De Erasmusbrug en de vrijheid van meningsuiting

“OM start strafrechtelijk onderzoek naar racistische leuzen Erasmusbrug" zo viel te lezen op nu.nl. De leuzen die met de start van het nieuwe jaar op de brug stonden waren "white lives matter" en "zwarte piet deed niets verkeerd". De vraag is of deze uitlatingen ook via het strafrecht kunnen worden aangepakt.

Delen:

foto: Depositphotos

De vervolging zal, hoogstwaarschijnlijk, gegrond worden op art 137c jo. art 137d Sr. Kijkende naar de bestanddelen van art 137c Sr zien we dat de uitlatingen in het openbaar is gedaan. De uitlatingen stonden immers op een brug die voor iedereen te bezichtigen viel. Daarnaast zijn de uitlatingen per geschrift gedaan, omdat het geschreven stond op de brug. Verder dient er enig causaal verband te zijn tussen de beledigende uitlating en de groep mensen waartoe deze belediging is gedaan. Een uitlating is beledigend indien het de eigenwaarde aantast of een groep, vanwege bijvoorbeeld een ras, in diskrediet brengt. Om te bepalen of er sprake is van een belediging in de zin van art 137c Sr. moeten drie vragen worden beantwoord.

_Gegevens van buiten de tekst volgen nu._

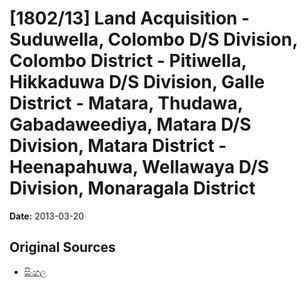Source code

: # [1802/13] Land Acquisition - Suduwella, Colombo D/S Division, Colombo District - Pitiwella, Hikkaduwa D/S Division, Galle District - Matara, Thudawa, Gabadaweediya, Matara D/S Division, Matara District - Heenapahuwa, Wellawaya D/S Division, Monaragala District

**Date:** 2013-03-20

## Original Sources

- [සිංහල](https://documents.gov.lk/view/extra-gazettes/2013/3/1802-13_S.pdf)
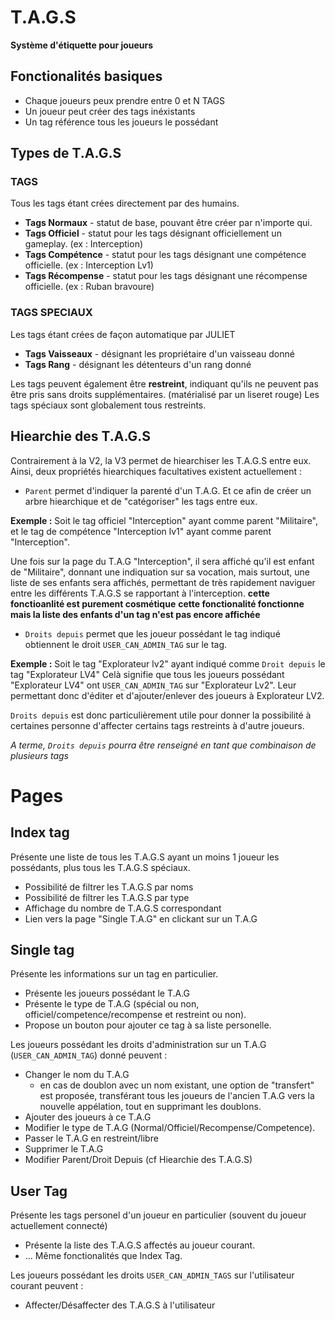 # T.A.G.S
**Système d'étiquette pour joueurs**

## Fonctionalités basiques
- Chaque joueurs peux prendre entre 0 et N TAGS
- Un joueur peut créer des tags inéxistants
- Un tag référence tous les joueurs le possédant

## Types de T.A.G.S
### TAGS
Tous les tags étant crées directement par des humains.
- **Tags Normaux** - statut de base, pouvant être créer par n'importe qui.
- **Tags Officiel** - statut pour les tags désignant officiellement un gameplay. (ex : Interception)
- **Tags Compétence** - statut pour les tags désignant une compétence officielle. (ex : Interception Lv1)
- **Tags Récompense** - statut pour les tags désignant une récompense officielle. (ex : Ruban bravoure)

### TAGS SPECIAUX
Les tags étant crées de façon automatique par JULIET
- **Tags Vaisseaux** - désignant les propriétaire d'un vaisseau donné
- **Tags Rang** - désignant les détenteurs d'un rang donné

Les tags peuvent également être **restreint**, indiquant qu'ils ne peuvent pas être pris sans droits supplémentaires. (matérialisé par un liseret rouge)
Les tags spéciaux sont globalement tous restreints.

## Hiearchie des T.A.G.S
Contrairement à la V2, la V3 permet de hiearchiser les T.A.G.S entre eux. Ainsi, deux propriétés hiearchiques facultatives existent actuellement :
- `Parent` permet d'indiquer la parenté d'un T.A.G. Et ce afin de créer un arbre hiearchique et de "catégoriser" les tags entre eux.

**Exemple :** 
Soit le tag officiel "Interception" ayant comme parent "Militaire", 
et le tag de compétence "Interception lv1" ayant comme parent "Interception".

Une fois sur la page du T.A.G "Interception", il sera affiché qu'il est enfant de "Militaire", donnant une indiquation sur sa vocation, mais surtout, une liste de ses enfants sera affichés, permettant de très rapidement naviguer entre les différents T.A.G.S se rapportant à l'interception.
**cette fonctioanlité est purement cosmétique**
**cette fonctionalité fonctionne mais la liste des enfants d'un tag n'est pas encore affichée**

- `Droits depuis` permet que les joueur possédant le tag indiqué obtiennent le droit `USER_CAN_ADMIN_TAG` sur le tag. 

**Exemple :**
Soit le tag "Explorateur lv2" ayant indiqué comme `Droit depuis` le tag "Explorateur LV4"
Celà signifie que tous les joueurs possédant "Explorateur LV4" ont `USER_CAN_ADMIN_TAG` sur "Explorateur Lv2". Leur permettant donc d'éditer et d'ajouter/enlever des joueurs à Explorateur LV2.

`Droits depuis` est donc particulièrement utile pour donner la possibilité à certaines personne d'affecter certains tags restreints à d'autre joueurs.

*A terme, `Droits depuis` pourra être renseigné en tant que combinaison de plusieurs tags*


# Pages
## Index tag
Présente une liste de tous les T.A.G.S ayant un moins 1 joueur les possédants, 
plus tous les T.A.G.S spéciaux.
- Possibilité de filtrer les T.A.G.S par noms
- Possibilité de filtrer les T.A.G.S par type
- Affichage du nombre de T.A.G.S correspondant
- Lien vers la page "Single T.A.G" en clickant sur un T.A.G

## Single tag
Présente les informations sur un tag en particulier.
- Présente les joueurs possédant le T.A.G
- Présente le type de T.A.G (spécial ou non, officiel/competence/recompense et restreint ou non).
- Propose un bouton pour ajouter ce tag à sa liste personelle.

Les joueurs possédant les droits d'administration sur un T.A.G (`USER_CAN_ADMIN_TAG`) donné peuvent :
- Changer le nom du T.A.G
    - en cas de doublon avec un nom existant, une option de "transfert" est proposée, transférant tous les joueurs de l'ancien T.A.G vers la nouvelle appélation, tout en supprimant les doublons.
- Ajouter des joueurs à ce T.A.G
- Modifier le type de T.A.G (Normal/Officiel/Recompense/Competence).
- Passer le T.A.G en restreint/libre
- Supprimer le T.A.G
- Modifier Parent/Droit Depuis (cf Hiearchie des T.A.G.S)

## User Tag
Présente les tags personel d'un joueur en particulier (souvent du joueur actuellement connecté)
- Présente la liste des T.A.G.S affectés au joueur courant.
- ... Même fonctionalités que Index Tag.

Les joueurs possédant les droits `USER_CAN_ADMIN_TAGS` sur l'utilisateur courant peuvent :
- Affecter/Désaffecter des T.A.G.S à l'utilisateur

Allereerst de vraag of de uitlating beledigend is en onmiskenbaar betrekking heeft op een groep mensen wegens hun ras, godsdienst of levensovertuiging. Hier loopt de eventuele vervolging stuk. Het is de vraag of de uitlatingen überhaupt beledigend zijn. Dat de uitlatingen kunnen kwetsen, choqueren of verontrusten doet daaraan niet af. De vrijheid van meningsuiting brengt met zich mee dat sommige uitlatingen deze gevolgen hebben. (Zie ter voorbeeld: EHRM 07 december 1976, ECLI:NL:XX:1976:AC0070 (Handyside) en 6 juni 2021, ECLI:NL:HR:2021:1036). Daarnaast is het ook maar de vraag of de uitlatingen betrekking hebben op een groep mensen wegens hun ras, godsdienst of levensovertuiging. De uitlatingen zijn namelijk niet (expliciet) gericht tegen een bepaalde groep, zoals genoemd in art 137c Sr. We komen dan ook niet toe aan de andere twee vragen die de rechter af zal moeten lopen, namelijk wat de context is in welke de uitlatingen zijn gedaan en of de uitlatingen niet onnodig grievend zijn geweest of aanzetten tot onverdraagzaamheid.

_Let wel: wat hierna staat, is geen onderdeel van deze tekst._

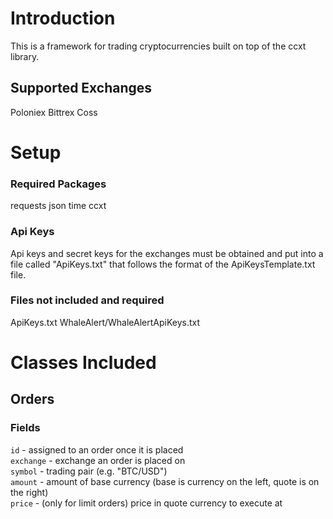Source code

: # Introduction
This is a framework for trading cryptocurrencies built on top of the ccxt library.

## Supported Exchanges
Poloniex
Bittrex
Coss

# Setup
### Required Packages
requests
json
time
ccxt

### Api Keys
Api keys and secret keys for the exchanges must be obtained and put into a file called "ApiKeys.txt" that follows the format of the ApiKeysTemplate.txt file.

### Files not included and required
ApiKeys.txt
WhaleAlert/WhaleAlertApiKeys.txt

# Classes Included
## Orders
### Fields
`id` - assigned to an order once it is placed  
`exchange` - exchange an order is placed on  
`symbol` - trading pair (e.g. "BTC/USD")  
`amount` - amount of base currency (base is currency on the left, quote is on the right)  
`price` - (only for limit orders) price in quote currency to execute at  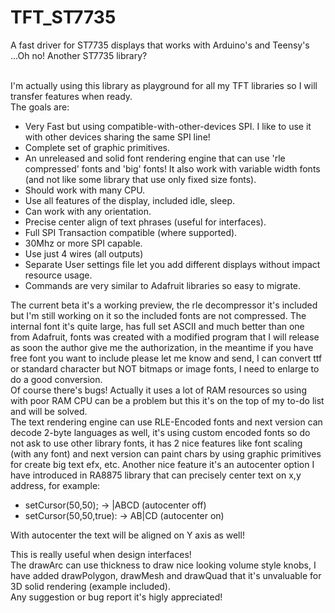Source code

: # TFT_ST7735
A fast driver for ST7735 displays that works with Arduino's and Teensy's<br>
...Oh no! Another ST7735 library?<br><br>

I'm actually using this library as playground for all my TFT libraries so I will transfer features when ready.<br>
The goals are:<br>
- Very Fast but using compatible-with-other-devices SPI. I like to use it with other devices sharing the same SPI line!<br>
- Complete set of graphic primitives.<br>
- An unreleased and solid font rendering engine that can use 'rle compressed' fonts and 'big' fonts! It also work with variable width fonts (and not like some library that use only fixed size fonts).<br>
- Should work with many CPU.<br>
- Use all features of the display, included idle, sleep.<br>
- Can work with any orientation.<br>
- Precise center align of text phrases (useful for interfaces).<br>
- Full SPI Transaction compatible (where supported).<br>
- 30Mhz or more SPI capable.<br>
- Use just 4 wires (all outputs)<br>
- Separate User settings file let you add different displays without impact resource usage.<br>
- Commands are very similar to Adafruit libraries so easy to migrate.

The current beta it's a working preview, the rle decompressor it's included but I'm still working on it so the included fonts are not compressed. The internal font it's quite large, has full set ASCII and much better than one from Adafruit, fonts was created with a modified program that I will release as soon the author give me the authorization, in the meantime if you have free font you want to include please let me know and send, I can convert ttf or standard character but NOT bitmaps or image fonts, I need to enlarge to do a good conversion.<br>
Of course there's bugs! Actually it uses a lot of RAM resources so using with poor RAM CPU can be a problem but this it's on the top of my to-do list and will be solved.<br>
The text rendering engine can use RLE-Encoded fonts and next version can decode 2-byte languages as well, it's using custom encoded fonts so do not ask to use other library fonts, it has 2 nice features like font scaling (with any font) and next version can paint chars by using graphic primitives for create big text efx, etc. Another nice feature it's an autocenter option I have introduced in RA8875 library that can precisely center text on x,y address, for example:<br>
 - setCursor(50,50);      -> |ABCD (autocenter off)
 - setCursor(50,50,true): -> AB|CD (autocenter on)

With autocenter the text will be aligned on Y axis as well!<br>

This is really useful when design interfaces!<br>
The drawArc can use thickness to draw nice looking volume style knobs, I have added drawPolygon, drawMesh and drawQuad that it's unvaluable for 3D solid rendering (example included).<br>
Any suggestion or bug report it's higly appreciated!<br>


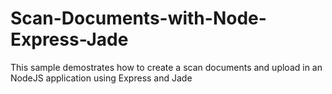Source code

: # Scan-Documents-with-Node-Express-Jade
This sample demostrates how to create a scan documents and upload in an NodeJS application using Express and Jade
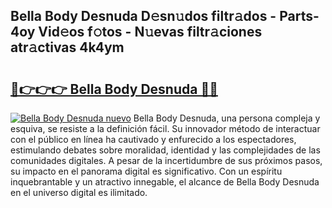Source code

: ## Bella Body Desnuda D𝚎sn𝚞dos filtr𝚊dos - Parts-4oy Vid𝚎os f𝚘tos - N𝚞evas filtr𝚊ciones atr𝚊ctivas 4k4ym

# <h2><a href="http://mbde8z.tromn.icu/?c=Bella+Body+Desnuda">🔗👉👉👉 Bella Body Desnuda 🔗🔗</a></h2>

[![Bella Body Desnuda nuevo](https://i.imgur.com/pEAQMta.gif)](http://mbde8z.tromn.icu/?c=Bella+Body+Desnuda)
Bella Body Desnuda, una persona compleja y esquiva, se resiste a la definición fácil. Su innovador método de interactuar con el público en línea ha cautivado y enfurecido a los espectadores, estimulando debates sobre moralidad, identidad y las complejidades de las comunidades digitales. A pesar de la incertidumbre de sus próximos pasos, su impacto en el panorama digital es significativo. Con un espíritu inquebrantable y un atractivo innegable, el alcance de Bella Body Desnuda en el universo digital es ilimitado.
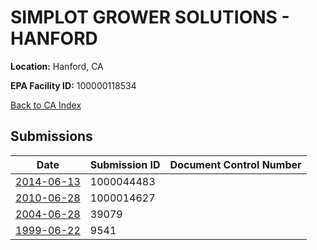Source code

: # SIMPLOT GROWER SOLUTIONS - HANFORD

**Location:** Hanford, CA

**EPA Facility ID:** 100000118534

[Back to CA Index](../../index.md)

## Submissions

| Date | Submission ID | Document Control Number |
|------|--------------|-------------------------|
| [2014-06-13](submissions/1000044483.md) | 1000044483 |  |
| [2010-06-28](submissions/1000014627.md) | 1000014627 |  |
| [2004-06-28](submissions/39079.md) | 39079 |  |
| [1999-06-22](submissions/9541.md) | 9541 |  |
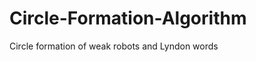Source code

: Circle-Formation-Algorithm
==========================
Circle formation of weak robots and Lyndon words

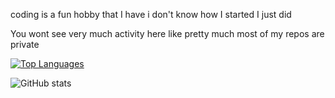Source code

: coding is a fun hobby that I have i don't know how I started I just did

You wont see very much activity here like pretty much most of my repos are private

[![Top Languages](https://github-readme-stats.vercel.app/api/top-langs/?username=splerger&layout=compact&theme=material-palenight)](https://github.com/anuraghazra/github-readme-stats)

![GitHub stats](https://github-readme-stats.vercel.app/api?username=splerger&show_icons=true&theme=material-palenight)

Art 137d Sr biedt voor de strafrechtelijke vervolging ook geen soelaas. Mijn inziens is niet aangezet tot haat, aangezien er geen extreme emotie van diepe afkeer of vijandigheid mee wordt opgeroepen. Ook is er niet aangezet tot discriminatie, omdat niet kan worden aangesloten bij de definitie van discriminatie, zoals weergegeven in art 90quater Sr.

Weinig kans van slagen

Samengevat kan gesteld worden dat een vervolging van de leuzen die op de Erasmusbrug stonden via art 137c jo. art 137d Sr. weinig kans van slagen zullen hebben. Dit, omdat de uitlatingen niet passen binnen het strafrechtelijk kader dat beide artikelen schetsen.

Delen:

Het belangrijkste nieuws wekelijks in uw inbox?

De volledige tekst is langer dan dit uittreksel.